Dr. Rand’s orientation for the past forty years has been deeply influenced by the work of Carl Jung. Post-doctoral studies have been as a Fellow of the Assisi Conference that seeks to integrate the insights of the ‘new sciences’ chaos theory, self-organization theory, and the New Biology with the cutting edge of Archetypal Psychotherapy as it is being developed, and
which promises ‘the potential’ of a unified imagination of mind and matter.
Since 1982, Dr. Rand has been at work with the evolving mythology of Mary Magdalene—through the Gnostic Gospels, medieval and current popular literature and art, and pertinent Wisdom Teachings. She has made five journeys to France, northern Spain, and Italy to discover ongoing practices of appreciation for this “woman of mythic proportion” and the overlap of these archetypal patterns with Black Madonna sites and “memorial sites” from the first and second world wars in northern France. In this connection, Dr. Rand has led three pilgrimages—one to the sites of ‘Ancient Egypt,’ one to France and northern Spain, and another to France and northern Italy—and has taken herself to the Somme and Picardy battlefields three times.
Responding twenty years ago to the hints of dramatic changes in “dream patterns” through her severe illness, Dr. Rand has had the privilege of becoming a “beginning” and “ongoing” student (in Devon and Glastonbury, England, and at the Alhambra, Spain) of Professor Emeritus Keith Critchlow, of the Prince’s School of Traditional Arts, London, England.

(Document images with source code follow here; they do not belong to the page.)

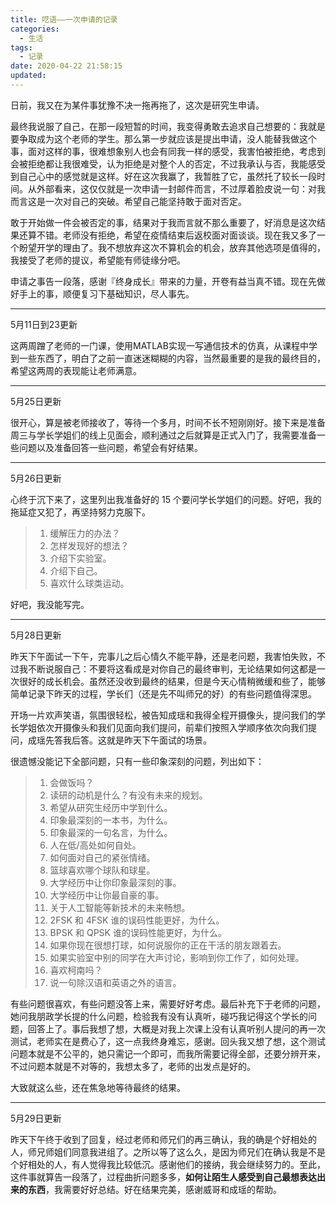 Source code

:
 ```yaml
---
title: 呓语——一次申请的记录
categories:
  - 生活
tags:
  - 记录
date: 2020-04-22 21:58:15
updated:
---
```


日前，我又在为某件事犹豫不决一拖再拖了，这次是研究生申请。

最终我说服了自己，在那一段短暂的时间，我变得勇敢去追求自己想要的：<!-- more -->我就是要争取成为这个老师的学生。那么第一步就应该是提出申请，没人能替我做这个事，面对这样的事，很难想象别人也会有同我一样的感受，我害怕被拒绝，考虑到会被拒绝都让我很难受，认为拒绝是对整个人的否定，不过我承认与否，我能感受到自己心中的感觉就是这样。好在这次我赢了，我暂胜了它，虽然托了较长一段时间。从外部看来，这仅仅就是一次申请一封邮件而言，不过厚着脸皮说一句：对我而言这是一次对自己的突破。希望自己能坚持敢于面对否定。

敢于开始做一件会被否定的事，结果对于我而言就不那么重要了，好消息是这次结果还算不错。老师没有拒绝，希望在疫情结束后返校面对面谈谈。现在我又多了一个盼望开学的理由了。我不想放弃这次不算机会的机会，放弃其他选项是值得的，我接受了老师的提议，希望能有师徒缘分吧。

申请之事告一段落，感谢『终身成长』带来的力量，开卷有益当真不错。现在先做好手上的事，顺便复习下基础知识，尽人事先。

---
5月11日到23更新

这两周蹭了老师的一门课，使用MATLAB实现一写通信技术的仿真，从课程中学到一些东西了，明白了之前一直迷迷糊糊的内容，当然最重要的是我的最终目的，希望这两周的表现能让老师满意。

---
5月25日更新

很开心，算是被老师接收了，等待一个多月，时间不长不短刚刚好。接下来是准备周三与学长学姐们的线上见面会，顺利通过之后就算是正式入门了，我需要准备一些问题以及准备回答一些问题，希望会有好结果。

---
5月26日更新

心终于沉下来了，这里列出我准备好的 15 个要问学长学姐们的问题。好吧，我的拖延症又犯了，再坚持努力克服下。

> 1. 缓解压力的办法？
> 2. 怎样发现好的想法？
> 3. 介绍下实验室。
> 4. 介绍下自己。
> 5. 喜欢什么球类运动。
>

好吧，我没能写完。

---

5月28日更新

昨天下午面试一下午，完事儿之后心情久不能平静，还是老问题，我害怕失败，不过我不断说服自己：不要将这看成是对你自己的最终审判，无论结果如何这都是一次很好的成长机会。虽然还没收到最终的结果，但是今天心情稍微缓和些了，能够简单记录下昨天的过程，学长们（还是先不叫师兄的好）的有些问题值得深思。

开场一片欢声笑语，氛围很轻松，被告知成瑶和我得全程开摄像头，提问我们的学长学姐依次开摄像头和我们见面向我们提问，前辈们按照入学顺序依次向我们提问，成瑶先答我后答。这就是昨天下午面试的场景。

很遗憾没能记下全部问题，只有一些印象深刻的问题，列出如下：

> 1. 会做饭吗？
> 2. 读研的动机是什么？有没有未来的规划。
> 3. 希望从研究生经历中学到什么。
> 4. 印象最深刻的一本书，为什么。
> 5. 印象最深的一句名言，为什么。
> 6. 人在低/高处如何自处。
> 7. 如何面对自己的紧张情绪。
> 8. 篮球喜欢哪个球队和球星。
> 9. 大学经历中让你印象最深刻的事。
> 10. 大学经历中让你最自豪的事。
> 11. 关于人工智能等新技术的未来畅想。
> 12. 2FSK 和 4FSK 谁的误码性能更好，为什么。
> 13. BPSK 和 QPSK 谁的误码性能更好，为什么。
> 14. 如果你现在很想打球，如何说服你的正在干活的朋友跟着去。
> 15. 如果实验室中别的同学在大声讨论，影响到你工作了，如何处理。
> 16. 喜欢柯南吗？
> 17. 说一句除汉语和英语之外的语言。

有些问题很喜欢，有些问题没答上来，需要好好考虑。最后补充下于老师的问题，她问我朋政学长提的什么问题，检验我有没有认真听，碰巧我记得这个学长的问题，回答上了。事后我想了想，大概是对我上次课上没有认真听别人提问的再一次测试，老师实在是费心了，这一点我终身难忘，感谢。回头我又想了想，这个测试问题本就是不公平的，她只需记一个即可，而我所需要记得全部，还要分辨开来，不过问题本就是不对等的，我想太多了，老师的出发点是好的。

大致就这么些，还在焦急地等待最终的结果。

---

5月29日更新

昨天下午终于收到了回复，经过老师和师兄们的再三确认，我的确是个好相处的人，师兄师姐们同意我进组了。之所以等了这么久，是因为师兄们在确认我是不是个好相处的人，有人觉得我比较低沉。感谢他们的接纳，我会继续努力的。至此，这件事就算告一段落了，过程曲折问题多多，**如何让陌生人感受到自己最想表达出来的东西**，我需要好好总结。好在结果完美，感谢威哥和成瑶的帮助。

Dr. Rand’s research and writing of the last ten years was precipitated by the discovery of an archived box of Jung’s souvenirs and even a map (file HS 1057:10, ETH Zurich) from his 1937–1938 two-month tumultuous journey to India and Ceylon. Dr. Rand immediately felt
at home in this historical location, recognizing many place names and history from her childhood. Jung travelled with just over a hundred predominantly British scientists for the occasion of the Silver Jubilee of the Indian Science Congress Association, in conjunction with the British Association for the Advancement of Science, held in Calcutta. When Jung separated from the main group, he and his travelling companion explored further, venturing into aspects of India’s amazing arts. The journey peppered his scholarly work for the rest of his life and can be explored through Rand’s 2013 book, A Jasmine Journey (available on
Amazon).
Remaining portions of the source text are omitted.